Thanx for the replies! I'll definitely be keeping the Kershaw!

PJD


----------



## ACMarina (Feb 26, 2006)

Kershaw>Gerber ANY DAY. My dad owns one nice dressy knife, a Black Chive from Mr.Onion. It's really sweet. I don't have one anymore because I'm a little bit free with my $$, so I have the Benchmade version  It's a bi-product from being on here, I guess


----------



## PJD (Feb 26, 2006)

...home from work now and checked the model: it's a "brushed" silver color Chive 1600. The operation of it is VERY smooth! I'm quite pleased with it!

PJD


----------



## Starshiptrupr (Feb 26, 2006)

I only have a chive and a leek by Kershaw but they've been great for the $$ IMO too. I've never had to sharpen either, and the only problem is that I broke the safety on the chive. (I just haven't gotten around to getting the parts.)


----------



## ghostrider (Feb 26, 2006)

I’ve only owned and used one model of Kershaw myself (Whirlwind). While I like the knife, I wouldn’t go back. That’s because I think I’ve found a better deal. That said, I still am fond of Kershaw’s. I don’t know what the performance is in their knives with lesser steel (420 series, or AUS-6)since I‘ve never used them, but I do have faith in Kershaw’s ability to get excellent performance out of a given steel. The Whirlwind has 440A, and I was surprised to learn that it is supposedly a “lesser” steel than some of my other knives. Even though it isn’t as high a grade steel as them, it still seemed to better take, and hold an edge. I also think Kershaw does a good job in production. IMHO, they are quality built knives. When you add in the “Wow Factor” of Speedsafe technology, they become a fun knife to own, that are of good manufacture. I don’t necessarily think they are the best “bang for the buck” out there, but that does not mean they aren’t in that category, or that there is better.

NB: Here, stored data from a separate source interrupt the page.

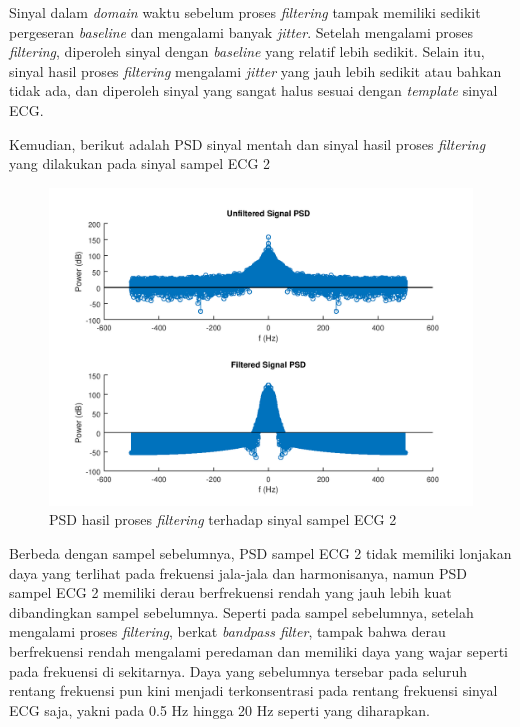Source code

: \documentclass[11pt]{article}
\begin{document}
Sinyal dalam \textit{domain} waktu sebelum proses \textit{filtering} tampak memiliki sedikit pergeseran \textit{baseline} dan mengalami banyak \textit{jitter}. Setelah mengalami proses \textit{filtering}, diperoleh sinyal dengan \textit{baseline} yang relatif lebih sedikit. Selain itu, sinyal hasil proses \textit{filtering} mengalami \textit{jitter} yang jauh lebih sedikit atau bahkan tidak ada, dan diperoleh sinyal yang sangat halus sesuai dengan \textit{template} sinyal ECG.

Kemudian, berikut adalah PSD sinyal mentah dan sinyal hasil proses \textit{filtering} yang dilakukan pada sinyal sampel ECG 2

\begin{figure}[H]
\centerline{\includegraphics[scale=0.55]{figures/fig23-ecg2filteredpsd.png}}
\caption{PSD hasil proses \textit{filtering} terhadap sinyal sampel ECG 2}
\label{ecg2filteredpsd}
\end{figure}

Berbeda dengan sampel sebelumnya, PSD sampel ECG 2 tidak memiliki lonjakan daya yang terlihat pada frekuensi jala-jala dan harmonisanya, namun PSD sampel ECG 2 memiliki derau berfrekuensi rendah yang jauh lebih kuat dibandingkan sampel sebelumnya. Seperti pada sampel sebelumnya, setelah mengalami proses \textit{filtering}, berkat \textit{bandpass filter}, tampak bahwa derau berfrekuensi rendah mengalami peredaman dan memiliki daya yang wajar seperti pada frekuensi di sekitarnya. Daya yang sebelumnya tersebar pada seluruh rentang frekuensi pun kini menjadi terkonsentrasi pada rentang frekuensi sinyal ECG saja, yakni pada 0.5 Hz hingga 20 Hz seperti yang diharapkan. 
\end{document}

OBTW: Want a really good EDC knife for $25 USD, check out the Crossbill. Awesome utility.


----------



## Yooper (Feb 26, 2006)

My current favorite every day carry knife is a Kershaw Leek. I have three, a satin stainless, a rainbow, and a black one. The rainbow is too shiny and the black shows fingerprints too easily. The satin stainless is juust right.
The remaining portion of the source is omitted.